We can use words like “infinite” and “eternal”, but we cannot really grasp their meanings. Go ahead and try. Try to imagine the meaning of “infinity” and what you’ll get is a vast, open plane under an enormous clear sky, or something like that, which is not what infinity is. “Eternity” is even more misunderstood. Most of us imagine “eternity” as referring to a really, really, really, really, really, really, really long time – the amount of time our souls are going to burn in Hell if we pick our noses on Sunday or something. Trying to wrap your head around transcendence is like trying to put the Gobi Desert into a five-pound potato sack - failure is assured and there’s a possibility of ripping the sack.
And yet, we want to do it, which is fine. My daughter enjoys sitting in sandboxes, putting sand in her shoe until it’s filled and then more and then more and then dumping it out and overfilling it again. Certainly, the vain pursuit of understanding those Mysteries which can never be understood is a less harmful hobby than some others and may even have some positive effect, unless it degenerates into philosophy, in which case one tends to sit around, thumb in ass, coming up with ridiculous bullshitteries like Zeno’s Dichotomy Paradox, which is actually as good an example of the futility of trying to understand the Spirits as any. You can’t ever get there. Shakespeare said something someplace about a man’s reach exceeding his grasp “or what’s a Heaven for?” or words to that effect or something. Anyway, we want to delve into these matters and we need some kind of method for doing so, even if it is flawed and ultimately destined to not quite make it and that’s what religion is: a way of referring to that which cannot be referred to. Religion is a human attempt to do that which is, by definition, impossible.
Mistakes have been made, sure. This Espresso Shaman will never make any arguments justifying the Inquisition, Crusades, or the zeal with which Europeans burned each other for a couple centuries (cf. H.R. Trevor-Roper’s The European Witch-Craze of the Sixteenth and Seventeenth Centuries and Other Essays, a rollicking good time for those whose sense of humor is Bible black). Humans make mistakes, a fact well covered by religion. Nobody’s perfect, except God – and most religions don’t even make that claim.
There have been very few truly original inventions. Even the wheel wasn’t actually invented – someone saw a rock roll and realized the potential. All the fabulous contraptions that make our lives easier (or not) are really just new applications and combinations of pre-existing applications and contraptions. Religion certainly was not invented all at once. The archaeological record places the earliest evidence of religious activity – deliberate burials with grave gear, indicating a belief in some sort of post-death life – in Europe, 45,000 years or so B.C. Surely, there were thoughts, activities and shenanigans before that of which no evidence survives.

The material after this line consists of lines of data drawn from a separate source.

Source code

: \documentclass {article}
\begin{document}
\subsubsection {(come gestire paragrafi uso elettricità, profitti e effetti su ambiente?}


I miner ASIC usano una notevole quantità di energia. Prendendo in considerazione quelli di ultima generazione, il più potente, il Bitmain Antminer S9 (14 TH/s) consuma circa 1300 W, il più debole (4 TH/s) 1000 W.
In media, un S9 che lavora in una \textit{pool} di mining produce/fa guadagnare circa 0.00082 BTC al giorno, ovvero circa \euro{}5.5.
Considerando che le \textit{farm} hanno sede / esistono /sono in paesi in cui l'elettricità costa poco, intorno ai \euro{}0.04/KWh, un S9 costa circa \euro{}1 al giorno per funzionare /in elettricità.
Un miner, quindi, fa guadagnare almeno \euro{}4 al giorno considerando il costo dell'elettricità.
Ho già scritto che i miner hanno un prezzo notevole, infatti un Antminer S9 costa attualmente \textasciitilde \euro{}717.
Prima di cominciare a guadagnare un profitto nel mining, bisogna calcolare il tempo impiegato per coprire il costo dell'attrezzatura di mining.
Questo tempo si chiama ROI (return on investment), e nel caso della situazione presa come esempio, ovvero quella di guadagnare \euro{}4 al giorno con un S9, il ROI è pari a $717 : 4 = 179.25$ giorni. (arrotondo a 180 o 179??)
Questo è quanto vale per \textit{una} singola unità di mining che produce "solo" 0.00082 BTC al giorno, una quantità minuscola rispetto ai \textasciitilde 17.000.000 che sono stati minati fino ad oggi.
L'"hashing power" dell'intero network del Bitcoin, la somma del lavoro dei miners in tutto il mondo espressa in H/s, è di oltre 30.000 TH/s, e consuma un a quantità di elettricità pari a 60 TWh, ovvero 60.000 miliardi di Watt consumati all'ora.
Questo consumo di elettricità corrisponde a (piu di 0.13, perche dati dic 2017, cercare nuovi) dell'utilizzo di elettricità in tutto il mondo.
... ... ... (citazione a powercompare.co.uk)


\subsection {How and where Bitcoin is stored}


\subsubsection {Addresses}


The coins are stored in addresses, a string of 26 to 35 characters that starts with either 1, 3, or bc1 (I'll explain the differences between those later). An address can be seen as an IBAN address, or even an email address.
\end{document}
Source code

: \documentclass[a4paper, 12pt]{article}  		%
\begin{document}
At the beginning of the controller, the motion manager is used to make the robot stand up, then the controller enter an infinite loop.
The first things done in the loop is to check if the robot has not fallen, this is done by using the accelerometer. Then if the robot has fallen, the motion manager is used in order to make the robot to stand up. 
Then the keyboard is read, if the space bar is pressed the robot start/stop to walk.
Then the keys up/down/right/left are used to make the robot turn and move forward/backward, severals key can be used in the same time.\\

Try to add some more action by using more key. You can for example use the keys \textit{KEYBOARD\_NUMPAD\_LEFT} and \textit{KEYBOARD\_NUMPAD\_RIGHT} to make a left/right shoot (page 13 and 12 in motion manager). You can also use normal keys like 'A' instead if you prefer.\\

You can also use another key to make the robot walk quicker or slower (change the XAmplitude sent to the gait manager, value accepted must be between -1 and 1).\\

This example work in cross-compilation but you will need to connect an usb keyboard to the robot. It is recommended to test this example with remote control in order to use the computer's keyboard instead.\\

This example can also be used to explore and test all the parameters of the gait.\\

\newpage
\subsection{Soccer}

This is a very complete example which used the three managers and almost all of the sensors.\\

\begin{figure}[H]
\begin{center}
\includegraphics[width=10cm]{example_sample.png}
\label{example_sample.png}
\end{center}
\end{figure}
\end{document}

At that point, religion was most likely of the animistic persuasion, possibly with some shamans roaming around shaking rattles at sick people. Organized religion, with professional priests, didn’t happen until roughly 5,000 B.C., in conjunction with the rise of agricultural and cities. The oldest of the world’s living religions, Hinduism, dates from about that same time.
The cool thing is that religion is still being created, as the Creation is still being created, but it’s us who are doing the creating. People make religion what it is.
A few years before BDSR, I had a one-man band, the name of which shall remain nameless. I was working with found sounds mostly, recording espresso machines, rain on the roof of the car, doors slamming. I set up a mic one time while my girlfriend was in the shower. Then I’d put random radio dialing over all that. Anyway, I did several tapes, one of which was titled Horrible Dreamer. The idea was, if “life is but a dream”, why is it such a fucking awful one? Why, since we are all co-creating the world we live in, are we co-creating such a miserable shitstorm? How is it possible that the majority of the human race believes that war, famine, genocide and rape are acceptable? What the fuck? I don’t have any copies of that tape, or any tapes I made under that stupid name. Meh.
We are co-creating the world. Everybody has the same amount of power, but unfortunately, most don’t utilize it. We are making the world what it is. We could make it something else if we wanted to.
Now is as good a time as any for me to disclose my devious plot. I intend to make the world something else. I intend to spread my own cockamamie ideas about religion as far and wide as possible, using any and all means at my disposal, for as many incarnations as it takes, and to radically alter the world. I want more attractive architecture, cleaner cars, renewable energy, honorable combats (no pacifist, I), free coffee for shamans, enlightenment for all and the universal recognition that we are all aspects of the one divine and incomprehensible Mystery that is in everything, is everything and is more than everything. The Big Drum In The Sky Religion is just one part of the plan. There are other things going on which I won’t mention at this point (Hint: the water reservoirs of certain port cities in the U.S. and Canada have been loaded with entheogens.) I have chosen to use religion to change the world because religion has the power to do it.
Some would say science has the power to change the world as well, but science has no morality and is just as likely to give us atomic bombs as Ipods, neither of which I have much use for. Also, scientists tend to be a rather drab lot. They wear lab coats, for Christ’s sake. Tibetan monks wear saffron robes and some of the zaniest hats imaginable. The Pope has a pretty funny hat, too, and a lovely dress. Shamans are some snazzy dressers, as well, if I do say so, meself.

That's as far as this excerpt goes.